Katrina lay beside him, her head resting on his shoulder. “All the time,” she admitted. “Sometimes it feels like we were born inside the same sentence. Like life keeps underlining it so we don’t forget.” Eddie smiled, kissed her forehead, and said, “Then let’s not forget.”

It should have been enough—enough to silence whatever threads of unease might have been stirring in the hidden corners of Katrina’s heart. But shadows do not disappear simply because you will them away. They wait. They gather.

Her dreams began to shift. Once filled with images of Spokane—the river bend, the church choir loft, the familiar streets—her sleep now carried her elsewhere. She dreamt of plains stretching endlessly, of red cloth moving like fire in the wind, of songs she did not recognize but woke humming as if she had known them her whole life. She told Eddie once, laughing it off, that her brain was “weirdly multicultural at night.” He kissed her hand and teased her about binge-watching too many documentaries. Neither of them pressed further.
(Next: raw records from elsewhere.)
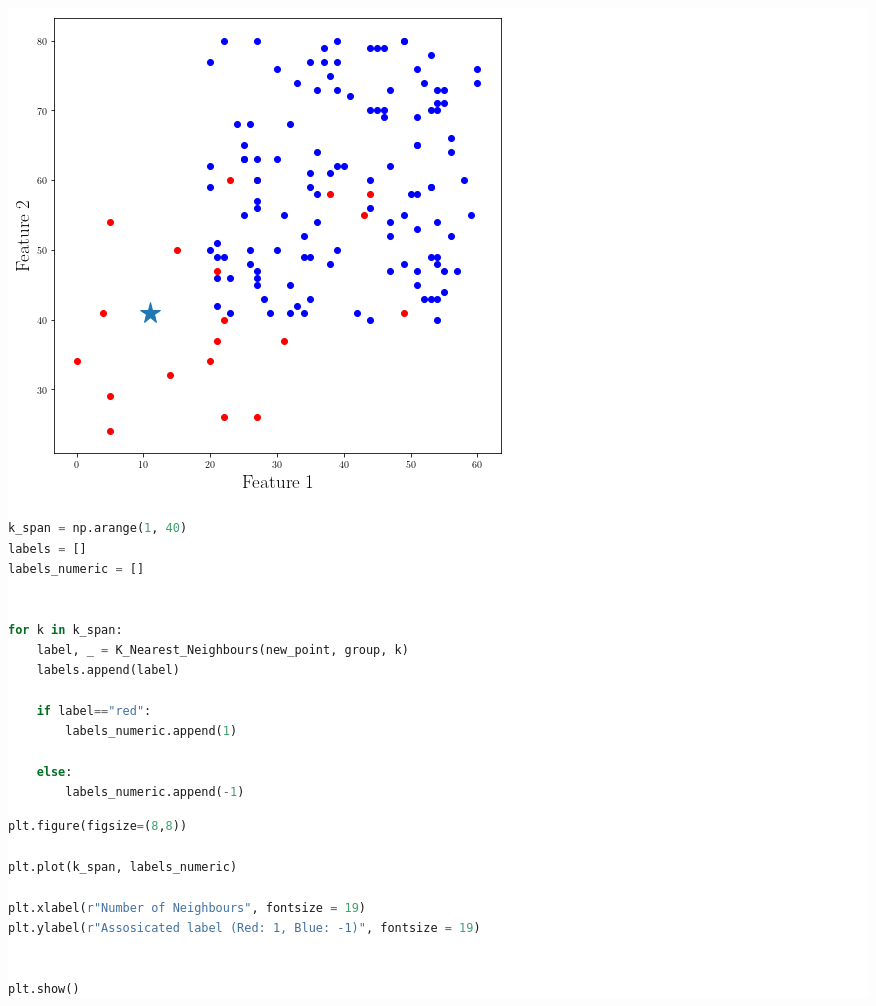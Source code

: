 ![png](week5_files/week5_120_0.png)



```python
k_span = np.arange(1, 40)
labels = []
labels_numeric = []


for k in k_span:
    label, _ = K_Nearest_Neighbours(new_point, group, k)
    labels.append(label)
    
    if label=="red":
        labels_numeric.append(1)
    
    else:
        labels_numeric.append(-1)
```


```python
plt.figure(figsize=(8,8))

plt.plot(k_span, labels_numeric)

plt.xlabel(r"Number of Neighbours", fontsize = 19)
plt.ylabel(r"Assosicated label (Red: 1, Blue: -1)", fontsize = 19)


plt.show()
```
At work, she noticed things others did not. Lemayan—always composed, always observing—had a way of speaking that made mundane topics feel like secrets worth knowing. He was not intrusive; he never crossed professional lines. But he carried an air of something else, something larger than the small world of spreadsheets and contracts. His words painted horizons. When he spoke of his home, of cattle herded across the plains, of dances under starlit skies, it was not just description—it was invitation. Katrina caught herself listening too closely.

She scolded herself afterward, reminding herself of the arbor waiting in Eddie’s father’s garage, of the invitations already mailed, of the church bells already tuned for their day. Yet, in the quiet moments—when Spokane’s streets grew too predictable, when the bend of the river felt too known—her mind wandered toward places she had never seen.